I didn't point out in my original views of our local hospital that my wife is an RGN, RM, has worked as a sister at the hospital in question, and has been a patient there. The fat wasters gassing at the nursing station aren't fillling out paperwork, they are doing nothing (and I'd point out that most wards have a small army of indolent filing clerks as well). I should also point out that this hospital was subsequently singled out by regulators for special criticism of its care of the elderly, which had nothing to do with paperwork.

I'd agree that management and lawyers have made things worse, but there is a fundamental problem that too many nuses now don't believe in the provision of care, other than as some module to be passed as an evil necessity.
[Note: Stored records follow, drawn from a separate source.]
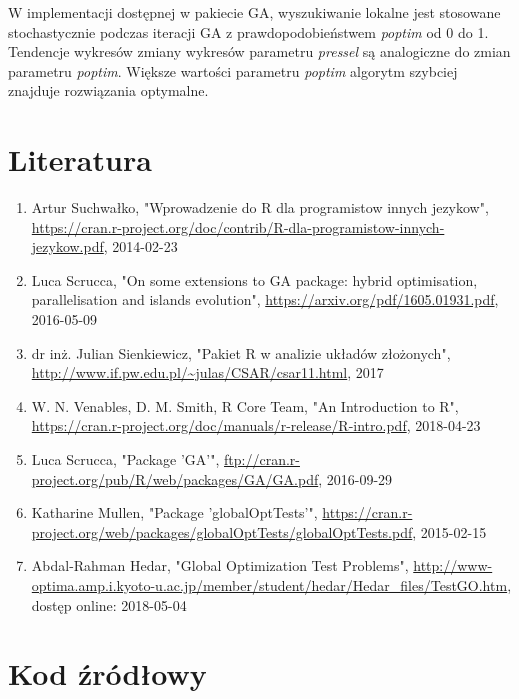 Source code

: \documentclass{article}
\begin{document}
W implementacji dostępnej w pakiecie GA, wyszukiwanie lokalne jest stosowane stochastycznie podczas iteracji GA z prawdopodobieństwem \textit{poptim}  od 0 do 1. Tendencje wykresów zmiany wykresów parametru \textit{pressel} są analogiczne do zmian parametru \textit{poptim}. Większe wartości parametru \textit{poptim} algorytm szybciej znajduje rozwiązania optymalne.
        

\newpage

\section{Literatura}
\begin{enumerate}
\item Artur Suchwałko, "Wprowadzenie do R dla programistow innych jezykow", \url{https://cran.r-project.org/doc/contrib/R-dla-programistow-innych-jezykow.pdf}, 2014-02-23
\item Luca Scrucca, "On some extensions to GA package:
hybrid optimisation, parallelisation and islands evolution", \url{https://arxiv.org/pdf/1605.01931.pdf}, 2016-05-09
\item dr inż. Julian Sienkiewicz, "Pakiet R w analizie układów złożonych", \url{http://www.if.pw.edu.pl/~julas/CSAR/csar11.html}, 2017
\item W. N. Venables, D. M. Smith, R Core Team, "An Introduction to R", \url{https://cran.r-project.org/doc/manuals/r-release/R-intro.pdf}, 2018-04-23
\item Luca Scrucca, "Package 'GA'", \url{ftp://cran.r-project.org/pub/R/web/packages/GA/GA.pdf}, 2016-09-29
\item Katharine Mullen, "Package 'globalOptTests'", \url{https://cran.r-project.org/web/packages/globalOptTests/globalOptTests.pdf},
2015-02-15
\item Abdal-Rahman Hedar, "Global Optimization Test Problems", \url{http://www-optima.amp.i.kyoto-u.ac.jp/member/student/hedar/Hedar_files/TestGO.htm}, dostęp online: 2018-05-04
\end{enumerate}


\newpage
\section{Kod źródłowy}
\lstset{
language=R,
extendedchars=true,
inputencoding=latin1,
basicstyle=\small
}





\end{document}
They (and nursing "directors") think that cleaning the ward is beneath them, to be subcontracted out to the cheapest possible supplier. They think that feeding, talking to patients is something for Philipino auxiliaries to do. Even the stuff so many think that they should be doing (taking obs) is done indolently and infrequently.

I also know of other hospitals where care is much better; but my original point stands, that technology won't make the standard of nursing any better, in the same way that technology often hasn't improved any other government controlled service (or for that matter quite a few commercial services).

So I don't see technology as a cure-all on this.

I'd suggest that any technology that reduces the amount of time a nurse spends filling forms will merely result in (a) even more data being gathered, simply because it can, or (b) a reduction in the hours allocated, in order to reduce costs.